• Prompt
Copy each line below containing "type".

• Input records
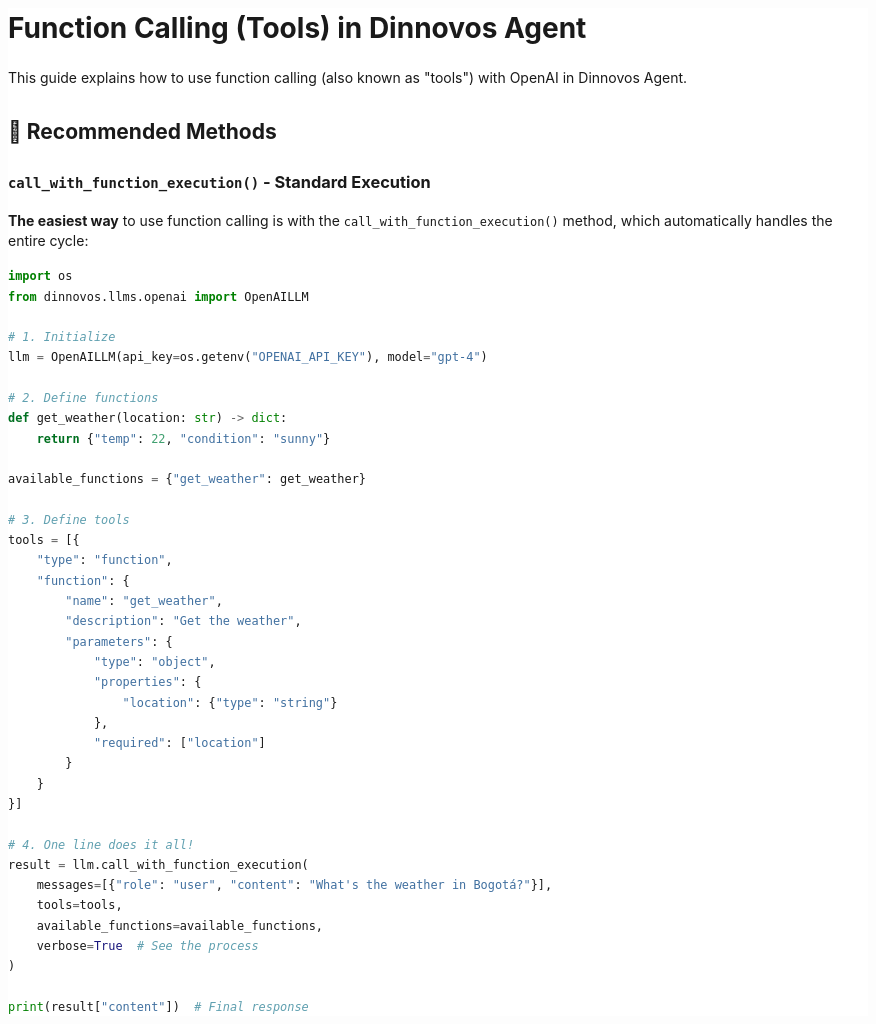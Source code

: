 # Function Calling (Tools) in Dinnovos Agent

This guide explains how to use function calling (also known as "tools") with OpenAI in Dinnovos Agent.

## 🚀 Recommended Methods

### `call_with_function_execution()` - Standard Execution

**The easiest way** to use function calling is with the `call_with_function_execution()` method, which automatically handles the entire cycle:

```python
import os
from dinnovos.llms.openai import OpenAILLM

# 1. Initialize
llm = OpenAILLM(api_key=os.getenv("OPENAI_API_KEY"), model="gpt-4")

# 2. Define functions
def get_weather(location: str) -> dict:
    return {"temp": 22, "condition": "sunny"}

available_functions = {"get_weather": get_weather}

# 3. Define tools
tools = [{
    "type": "function",
    "function": {
        "name": "get_weather",
        "description": "Get the weather",
        "parameters": {
            "type": "object",
            "properties": {
                "location": {"type": "string"}
            },
            "required": ["location"]
        }
    }
}]

# 4. One line does it all!
result = llm.call_with_function_execution(
    messages=[{"role": "user", "content": "What's the weather in Bogotá?"}],
    tools=tools,
    available_functions=available_functions,
    verbose=True  # See the process
)

print(result["content"])  # Final response
```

• Result for this task
    "type": "function",
            "type": "object",
                "location": {"type": "string"}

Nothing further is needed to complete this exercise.